Saturday, March 05, 2016

Richard Rohr - on Francis' “Not Merely an Era of Change, but A Change of Era” Sunday, January 31, 2016

Blogger: The change in era consists in the epistemological sea-change from object to subject; from "I" - "it" to "I" - "Thou." To be , then is "To-be-in-relation." We know the other, then, only by becoming the other and experiencing him/her in myself. Being, then, is not substance, but relation.

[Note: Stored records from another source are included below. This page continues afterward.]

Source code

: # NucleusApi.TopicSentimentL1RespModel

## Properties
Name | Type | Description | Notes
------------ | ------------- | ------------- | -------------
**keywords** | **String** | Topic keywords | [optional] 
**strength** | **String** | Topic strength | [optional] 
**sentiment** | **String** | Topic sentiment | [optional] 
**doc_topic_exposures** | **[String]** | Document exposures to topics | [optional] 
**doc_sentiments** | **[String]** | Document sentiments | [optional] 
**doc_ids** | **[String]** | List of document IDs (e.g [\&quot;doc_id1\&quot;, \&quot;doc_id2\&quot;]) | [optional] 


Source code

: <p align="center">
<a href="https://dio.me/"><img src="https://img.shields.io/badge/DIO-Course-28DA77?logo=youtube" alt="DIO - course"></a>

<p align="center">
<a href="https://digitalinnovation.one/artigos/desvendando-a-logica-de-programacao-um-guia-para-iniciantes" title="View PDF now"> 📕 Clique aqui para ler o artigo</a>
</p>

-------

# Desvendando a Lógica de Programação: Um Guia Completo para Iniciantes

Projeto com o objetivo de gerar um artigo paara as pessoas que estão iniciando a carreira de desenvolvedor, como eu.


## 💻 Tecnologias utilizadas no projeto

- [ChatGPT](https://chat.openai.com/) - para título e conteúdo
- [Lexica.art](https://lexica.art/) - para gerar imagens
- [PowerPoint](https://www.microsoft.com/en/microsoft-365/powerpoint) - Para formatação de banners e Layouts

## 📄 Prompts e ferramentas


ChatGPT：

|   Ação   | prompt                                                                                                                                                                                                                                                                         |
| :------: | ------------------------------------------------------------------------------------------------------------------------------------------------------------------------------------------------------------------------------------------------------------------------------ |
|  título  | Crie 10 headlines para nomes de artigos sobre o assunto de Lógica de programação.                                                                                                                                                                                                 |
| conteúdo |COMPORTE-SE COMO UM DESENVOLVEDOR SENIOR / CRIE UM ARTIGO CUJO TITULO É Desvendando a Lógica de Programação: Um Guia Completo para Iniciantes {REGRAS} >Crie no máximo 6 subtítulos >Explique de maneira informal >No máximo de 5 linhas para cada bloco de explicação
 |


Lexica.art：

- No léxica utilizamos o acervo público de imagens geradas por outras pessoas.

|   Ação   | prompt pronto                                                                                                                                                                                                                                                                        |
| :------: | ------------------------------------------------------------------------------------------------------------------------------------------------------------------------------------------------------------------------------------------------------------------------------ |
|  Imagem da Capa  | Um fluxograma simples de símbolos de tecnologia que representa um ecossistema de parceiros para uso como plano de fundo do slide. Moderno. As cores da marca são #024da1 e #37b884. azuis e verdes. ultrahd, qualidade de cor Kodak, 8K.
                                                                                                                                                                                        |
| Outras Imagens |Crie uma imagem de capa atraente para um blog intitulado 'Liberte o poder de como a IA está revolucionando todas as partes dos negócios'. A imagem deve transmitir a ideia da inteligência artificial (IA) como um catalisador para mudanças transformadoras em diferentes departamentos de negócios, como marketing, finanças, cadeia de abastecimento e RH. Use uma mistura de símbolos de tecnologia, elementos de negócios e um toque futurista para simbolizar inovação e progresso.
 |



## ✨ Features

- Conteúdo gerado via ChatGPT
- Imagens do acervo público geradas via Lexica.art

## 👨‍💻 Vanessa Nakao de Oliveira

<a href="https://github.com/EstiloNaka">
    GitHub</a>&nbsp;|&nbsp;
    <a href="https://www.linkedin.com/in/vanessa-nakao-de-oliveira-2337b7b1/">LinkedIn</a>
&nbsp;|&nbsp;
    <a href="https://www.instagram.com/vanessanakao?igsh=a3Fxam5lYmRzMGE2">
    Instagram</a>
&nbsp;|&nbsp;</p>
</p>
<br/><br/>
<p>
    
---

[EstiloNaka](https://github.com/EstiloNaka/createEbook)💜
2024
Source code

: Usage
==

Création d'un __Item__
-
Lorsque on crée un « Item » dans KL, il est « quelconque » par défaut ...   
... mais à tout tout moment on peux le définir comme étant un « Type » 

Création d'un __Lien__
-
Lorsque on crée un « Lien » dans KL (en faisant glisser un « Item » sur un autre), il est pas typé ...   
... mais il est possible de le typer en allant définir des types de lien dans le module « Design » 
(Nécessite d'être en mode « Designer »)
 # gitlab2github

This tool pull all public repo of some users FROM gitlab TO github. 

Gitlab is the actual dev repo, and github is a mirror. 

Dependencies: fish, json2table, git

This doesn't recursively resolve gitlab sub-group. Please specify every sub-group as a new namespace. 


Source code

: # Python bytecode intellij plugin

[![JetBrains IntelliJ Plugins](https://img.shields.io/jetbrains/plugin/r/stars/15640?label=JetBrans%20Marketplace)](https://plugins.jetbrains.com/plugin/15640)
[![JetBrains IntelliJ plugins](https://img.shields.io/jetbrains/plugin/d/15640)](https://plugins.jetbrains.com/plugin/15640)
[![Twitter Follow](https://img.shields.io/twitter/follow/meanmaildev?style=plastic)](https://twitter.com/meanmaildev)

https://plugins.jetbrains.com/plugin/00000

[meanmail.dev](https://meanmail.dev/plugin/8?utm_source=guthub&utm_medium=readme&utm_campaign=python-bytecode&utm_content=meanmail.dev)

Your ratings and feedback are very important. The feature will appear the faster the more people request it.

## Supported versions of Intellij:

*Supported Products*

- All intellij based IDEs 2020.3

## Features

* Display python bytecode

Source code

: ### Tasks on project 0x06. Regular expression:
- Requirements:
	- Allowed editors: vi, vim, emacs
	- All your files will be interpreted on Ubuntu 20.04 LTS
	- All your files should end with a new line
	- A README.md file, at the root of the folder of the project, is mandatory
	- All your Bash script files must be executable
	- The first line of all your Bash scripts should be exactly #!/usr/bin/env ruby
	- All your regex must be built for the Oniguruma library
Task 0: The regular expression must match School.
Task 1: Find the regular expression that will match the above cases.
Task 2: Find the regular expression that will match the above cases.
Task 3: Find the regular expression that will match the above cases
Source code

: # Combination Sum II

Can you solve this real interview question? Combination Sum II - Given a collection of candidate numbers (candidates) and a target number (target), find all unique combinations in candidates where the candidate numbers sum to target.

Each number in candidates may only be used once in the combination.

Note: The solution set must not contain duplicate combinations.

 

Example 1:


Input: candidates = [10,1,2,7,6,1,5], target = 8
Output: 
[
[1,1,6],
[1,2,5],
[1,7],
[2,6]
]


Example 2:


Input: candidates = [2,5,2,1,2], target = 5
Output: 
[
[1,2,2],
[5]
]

These recent words from Pope Francis are still begging humanity to recognize the seismic shift in consciousness that the Gospel is forever trying to bring about. But Pope Francis is also recognizing that the planet is changing at an alarming speed, and the church had best stop fearing change—or we are ill prepared to announce our own message. Grace and mercy are, and always will be, a radical shift from normal consciousness. We truly are entering a change of era. Until recently, Christianity has largely reflected the common consciousness instead of enlightening it. Nowhere is this more evident than in our preference for punishment over mercy.
“Mercy is the Lord’s most powerful message!” Pope Francis proclaimed at the beginning of his pontificate. [1] A few days later, he said, “Dear brothers and sisters, let us be enveloped by the mercy of God. . . . We will feel [God’s] wonderful tenderness, we will feel [God’s] embrace, and we too will become more capable of mercy, patience, forgiveness, and love.” [2] This is of such crucial importance that Pope Francis has declared this year an Extraordinary Jubilee of Mercy. We will return to this theme throughout the year to make clear how it sets people and culture on an utterly different foundation and in a truly new direction.
I am so very grateful for Pope Francis, who I feel is himself a gift of God’s mercy to the Christian churches and to the world in this time of counting, weighing, and measuring everything for our own small advantage. If we truly understood (“stood under”) God’s mercy, we would see how we’ve gotten everything “upside down and backward,” as Fr. Thomas Keating loves to say. Most of us think and act as if God is a God of retribution and even eternal punishment. But the Bible, Jesus, and the mystics of all the world religions reveal that God is infinite love, which really changes everything. Most religious people have put the cart before the horse by imagining that we can earn God’s love by some kind of moral behavior. Whereas, according to the saints and mystics, God’s love must be experienced first—and then our moral behavior is merely an outflowing from our contact with that infinite source toward all other people and things. Love is the powerful horse; morality is then the beautiful cart that it pulls, not the other way around.
The passion of Pope Francis is to again make merciful love the foundation, the center, and the goal of Christianity. Love is not just the basis on which we build everything, but it’s also the energy with which we proceed, and it’s then the final goal toward which we tend. Love has two lovely daughters, twins called grace and mercy. Like identical twins, they are often indistinguishable: Grace is the inner freedom to be merciful. Mercy is grace in action. And both are the children of love.
To operate inside of this always new and open-ended field, is to live in a truly new era—where evil has no chance to fester, grow, or triumph—because if your only goal is to love, there is no such thing as failure. Really! Even, and most especially, failures are another occasion and opportunity to learn and practice love, even toward yourself. You deserve mercy too.